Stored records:
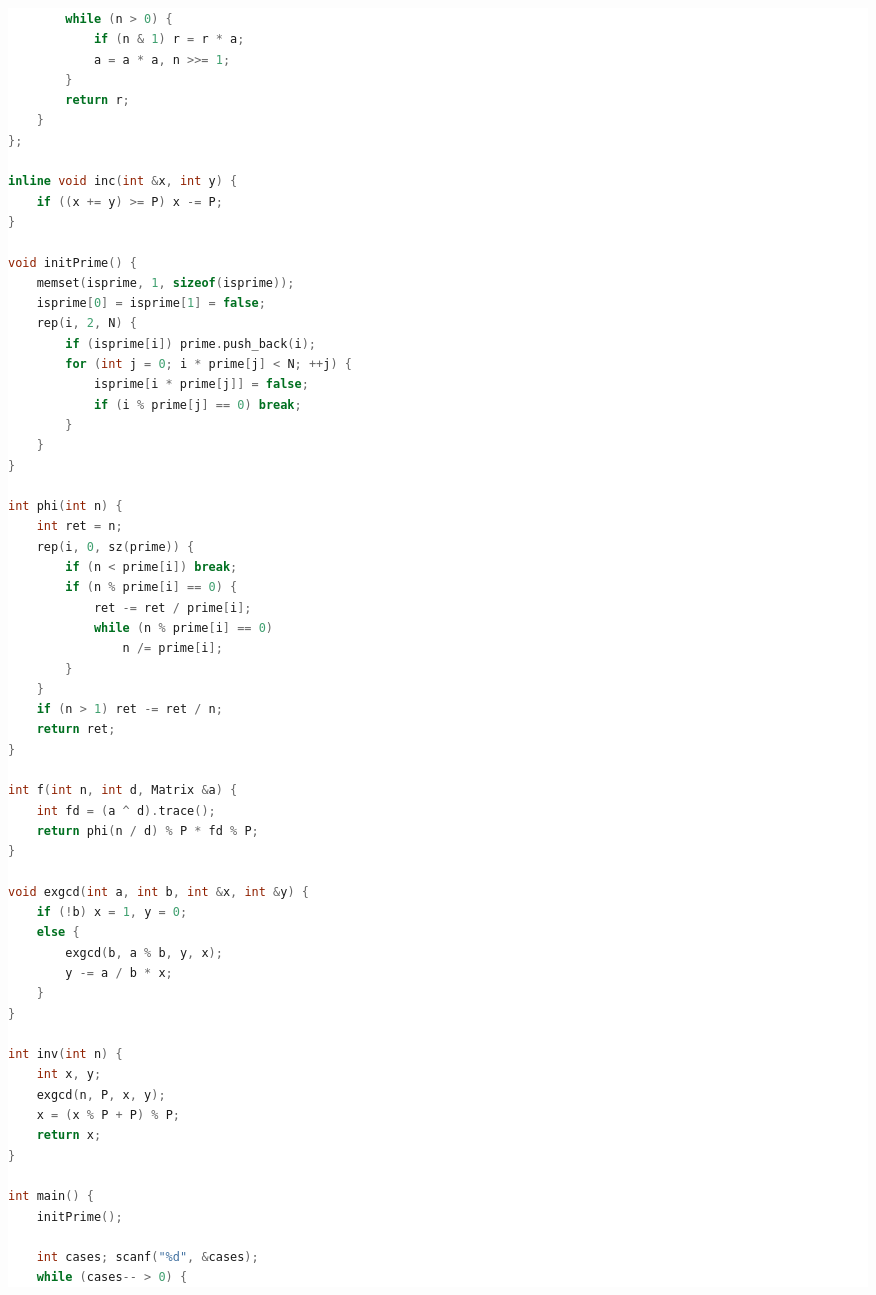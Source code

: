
 ```cpp
		while (n > 0) {
			if (n & 1) r = r * a;
			a = a * a, n >>= 1;
		}
		return r;
	}
};

inline void inc(int &x, int y) {
	if ((x += y) >= P) x -= P;
}

void initPrime() {
	memset(isprime, 1, sizeof(isprime));
	isprime[0] = isprime[1] = false;
	rep(i, 2, N) {
		if (isprime[i]) prime.push_back(i);
		for (int j = 0; i * prime[j] < N; ++j) {
			isprime[i * prime[j]] = false;
			if (i % prime[j] == 0) break;	
		}
	}
}

int phi(int n) {
	int ret = n;
	rep(i, 0, sz(prime)) {
		if (n < prime[i]) break;
		if (n % prime[i] == 0) {
			ret -= ret / prime[i];
			while (n % prime[i] == 0)
				n /= prime[i];
		}
	}
	if (n > 1) ret -= ret / n;
	return ret;
}

int f(int n, int d, Matrix &a) {
	int fd = (a ^ d).trace();
	return phi(n / d) % P * fd % P;
}

void exgcd(int a, int b, int &x, int &y) {
	if (!b) x = 1, y = 0;
	else {
		exgcd(b, a % b, y, x);
		y -= a / b * x;
	}
}

int inv(int n) {
	int x, y;
	exgcd(n, P, x, y);
	x = (x % P + P) % P;	
	return x;
}

int main() {
	initPrime();

	int cases; scanf("%d", &cases);
	while (cases-- > 0) {
```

§ **To do**
Leaving out any pictures, write the records above out exactly as they are.

§ **Expected answer**
Source code

:
 ```cpp
		while (n > 0) {
			if (n & 1) r = r * a;
			a = a * a, n >>= 1;
		}
		return r;
	}
};

inline void inc(int &x, int y) {
	if ((x += y) >= P) x -= P;
}

void initPrime() {
	memset(isprime, 1, sizeof(isprime));
	isprime[0] = isprime[1] = false;
	rep(i, 2, N) {
		if (isprime[i]) prime.push_back(i);
		for (int j = 0; i * prime[j] < N; ++j) {
			isprime[i * prime[j]] = false;
			if (i % prime[j] == 0) break;	
		}
	}
}

int phi(int n) {
	int ret = n;
	rep(i, 0, sz(prime)) {
		if (n < prime[i]) break;
		if (n % prime[i] == 0) {
			ret -= ret / prime[i];
			while (n % prime[i] == 0)
				n /= prime[i];
		}
	}
	if (n > 1) ret -= ret / n;
	return ret;
}

int f(int n, int d, Matrix &a) {
	int fd = (a ^ d).trace();
	return phi(n / d) % P * fd % P;
}

void exgcd(int a, int b, int &x, int &y) {
	if (!b) x = 1, y = 0;
	else {
		exgcd(b, a % b, y, x);
		y -= a / b * x;
	}
}

int inv(int n) {
	int x, y;
	exgcd(n, P, x, y);
	x = (x % P + P) % P;	
	return x;
}

int main() {
	initPrime();

	int cases; scanf("%d", &cases);
	while (cases-- > 0) {
```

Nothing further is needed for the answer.